Kannada became more prominent as a literary language during the Rashtrakuta rule with its script and literature showing remarkable growth, dignity and productivity. This period effectively marked the end of the classical Prakrit and Sanskrit era. Court poets and royalty created eminent works in Kannada and Sanskrit that spanned such literary forms as prose, poetry, rhetoric, the Jain epics and the life history of tirthankars. Bilingual writers such as Asaga gained fame, and noted scholars such as the Mahaviracharya wrote on pure mathematics in the court of King Amoghavarsha I.

Kavirajamarga (850) by King Amoghavarsha I is the earliest available book on rhetoric and poetics in Kannada, though it is evident from this book that native styles of Kannada composition had already existed in previous centuries. Kavirajamarga is a guide to poets (Kavishiksha) that aims to standardise these various styles. The book refers to early Kannada prose and poetry writers such as Durvinita, perhaps the 6th-century monarch of Western Ganga dynasty.

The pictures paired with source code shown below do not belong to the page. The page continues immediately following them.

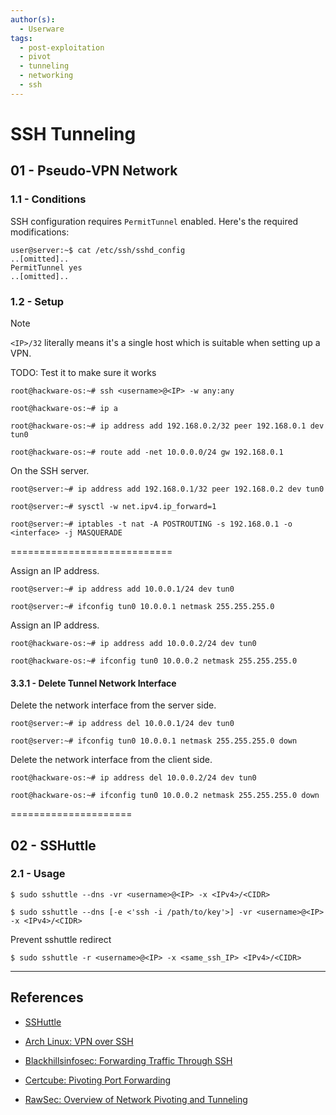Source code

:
 ```yaml
---
author(s):
  - Userware
tags:
  - post-exploitation
  - pivot
  - tunneling
  - networking
  - ssh
---
```

# SSH Tunneling

## 01 - Pseudo-VPN Network

### 1.1 - Conditions

SSH configuration requires `PermitTunnel` enabled. Here's the required modifications:

```
user@server:~$ cat /etc/ssh/sshd_config
..[omitted]..
PermitTunnel yes
..[omitted]..
```

### 1.2 - Setup

> [!NOTE]
> `<IP>/32` literally means it's a single host which is suitable when setting up a VPN.

TODO: Test it to make sure it works

```
root@hackware-os:~# ssh <username>@<IP> -w any:any

root@hackware-os:~# ip a

root@hackware-os:~# ip address add 192.168.0.2/32 peer 192.168.0.1 dev tun0

root@hackware-os:~# route add -net 10.0.0.0/24 gw 192.168.0.1
```

On the SSH server.

```
root@server:~# ip address add 192.168.0.1/32 peer 192.168.0.2 dev tun0

root@server:~# sysctl -w net.ipv4.ip_forward=1

root@server:~# iptables -t nat -A POSTROUTING -s 192.168.0.1 -o <interface> -j MASQUERADE
```

============================

Assign an IP address.

```
root@server:~# ip address add 10.0.0.1/24 dev tun0

root@server:~# ifconfig tun0 10.0.0.1 netmask 255.255.255.0
```

Assign an IP address.

```
root@hackware-os:~# ip address add 10.0.0.2/24 dev tun0

root@hackware-os:~# ifconfig tun0 10.0.0.2 netmask 255.255.255.0
```

#### 3.3.1 - Delete Tunnel Network Interface

Delete the network interface from the server side.

```
root@server:~# ip address del 10.0.0.1/24 dev tun0

root@server:~# ifconfig tun0 10.0.0.1 netmask 255.255.255.0 down
```

Delete the network interface from the client side.

```
root@hackware-os:~# ip address del 10.0.0.2/24 dev tun0

root@hackware-os:~# ifconfig tun0 10.0.0.2 netmask 255.255.255.0 down
```

=====================

## 02 - SSHuttle

### 2.1 - Usage

```
$ sudo sshuttle --dns -vr <username>@<IP> -x <IPv4>/<CIDR>

$ sudo sshuttle --dns [-e <'ssh -i /path/to/key'>] -vr <username>@<IP> -x <IPv4>/<CIDR>
```

Prevent sshuttle redirect

```
$ sudo sshuttle -r <username>@<IP> -x <same_ssh_IP> <IPv4>/<CIDR>
```

---
## References

- [SSHuttle](https://github.com/sshuttle/sshuttle)

- [Arch Linux: VPN over SSH](https://wiki.archlinux.org/title/VPN_over_SSH)

- [Blackhillsinfosec: Forwarding Traffic Through SSH](https://www.blackhillsinfosec.com/forwarding-traffic-through-ssh/)

- [Certcube: Pivoting Port Forwarding](https://blog.certcube.com/pivoting-port-forwarding/)

- [RawSec: Overview of Network Pivoting and Tunneling](https://blog.raw.pm/en/state-of-the-art-of-network-pivoting-in-2019/)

The Jain writer Adikavi Pampa, widely regarded as one of the most influential Kannada writers, became famous for Adipurana (941). Written in champu (mixed prose-verse style) style, it is the life history of the first Jain tirthankara Rishabhadeva. Pampa's other notable work was Vikramarjuna Vijaya (941), the author's version of the Hindu epic, Mahabharata, with Arjuna as the hero. Also called Pampa Bharata, it is a eulogy of the writer's patron, King Chalukya Arikeseri of Vemulawada (a Rashtrakuta feudatory), comparing the king's virtues favourably to those of Arjuna. Pampa demonstrates such a command of classical Kannada that scholars over the centuries have written many interpretations of his work.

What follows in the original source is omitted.